Spieler im Kollektiv
Möglich ist schließlich individuelle Personen unter einer Kollektivbezeichnung zu beleidigen, wenn mit der Bezeichnung einer bestimmten Personengruppe alle ihre Angehörigen getroffen werden sollen. Dies ist dann der Fall, wenn die Gruppe aufgrund bestimmter Merkmale genau abgrenzbar ist (wie Raucher oder Kranfahrer), so dass der Kreis der Betroffenen genau bestimmt werden kann.
Zulässig sind aber "Pauschalbeschimpfungen", die so allgemein sind, dass das Urteil nach Ansicht der obersten Strafrichter Deutschlands schon gar nicht einzelne Menschen kränken kann. Hierüber könnte man vorliegend streiten!
Wahrscheinlich sind danach "die Computerspieler" nicht genau genug abgrenzbar und die Aussagen von Herrn Beckstein sind ohnehin eher pauschalisierend. Hierüber kann man aber streiten. Wie schwer die Abgrenzung ist, hat man vor ein paar Jahren gesehen, als der Satz "Soldaten sind potenzielle Mörder" die Gemüter erhitzt hat. Die Meinungen zu dieser Aussage gingen auch unter Juristen auseinander.
Und wenn schon, Herr Dr. Beckstein ist schließlich Politiker...
Selbst wenn man annehmen würde, dass es sich um eine Beleidigung aller Computerspieler handelt, wäre noch nicht gesagt, dass sich Herr Beckstein strafbar gemacht hat, denn das Strafgesetzbuch sagt, dass Äußerungen, die zur Wahrnehmung berechtigter Interessen gemacht werden, straffrei sind. Im politischen Meinungskampf ist dabei sehr viel zulässig, vor allem gegen den politischen Gegner (irgendwie fühle ich mich da nicht betroffen). Aber auch, was deftige Stellungnahmen angeht, wird nicht jedes Wort auf die Goldwaage gelegt.

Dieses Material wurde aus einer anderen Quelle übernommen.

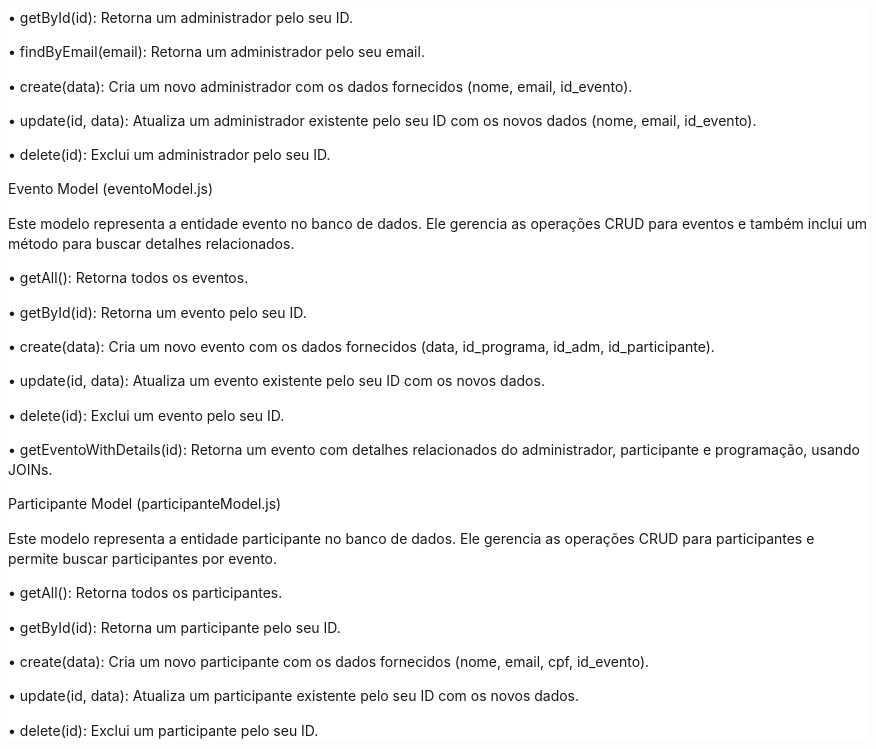 •
getById(id): Retorna um administrador pelo seu ID.

•
findByEmail(email): Retorna um administrador pelo seu email.

•
create(data): Cria um novo administrador com os dados fornecidos (nome, email, id_evento).

•
update(id, data): Atualiza um administrador existente pelo seu ID com os novos dados (nome, email, id_evento).

•
delete(id): Exclui um administrador pelo seu ID.

Evento Model (eventoModel.js)

Este modelo representa a entidade evento no banco de dados. Ele gerencia as operações CRUD para eventos e também inclui um método para buscar detalhes relacionados.

•
getAll(): Retorna todos os eventos.

•
getById(id): Retorna um evento pelo seu ID.

•
create(data): Cria um novo evento com os dados fornecidos (data, id_programa, id_adm, id_participante).

•
update(id, data): Atualiza um evento existente pelo seu ID com os novos dados.

•
delete(id): Exclui um evento pelo seu ID.

•
getEventoWithDetails(id): Retorna um evento com detalhes relacionados do administrador, participante e programação, usando JOINs.

Participante Model (participanteModel.js)

Este modelo representa a entidade participante no banco de dados. Ele gerencia as operações CRUD para participantes e permite buscar participantes por evento.

•
getAll(): Retorna todos os participantes.

•
getById(id): Retorna um participante pelo seu ID.

•
create(data): Cria um novo participante com os dados fornecidos (nome, email, cpf, id_evento).

•
update(id, data): Atualiza um participante existente pelo seu ID com os novos dados.

•
delete(id): Exclui um participante pelo seu ID.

Zumindest wurde ein Zeichen gesetzt!
Vermutlich werden also die Strafverfolgungsbehörden eher nicht von einer Strafbarkeit ausgehen. Selbst wenn sie es täten, könnte der Bayerische Landtag ein Strafverfahren vorübergehend (nämlich bis zum Ablauf der Legislaturperiode) verhindern. Das steht in Art. 28 Abs. 3 der Bayerischen Landesverfassung (man braucht ja "Sicherheiten").
Gut finden muss man den verbalen Amoklauf von Herrn Beckstein gegen Computerspieler aber natürlich nicht und das werden wahrscheinlich auch die wenigsten, die sich wirklich mit der Materie auskennen. Immerhin sieht Herr Beckstein, dass unser Kölner Spieler nicht direkt Amok läuft, sondern anerkannte Maßnahmen vorzieht. Ob ihn das beeindrucken wird?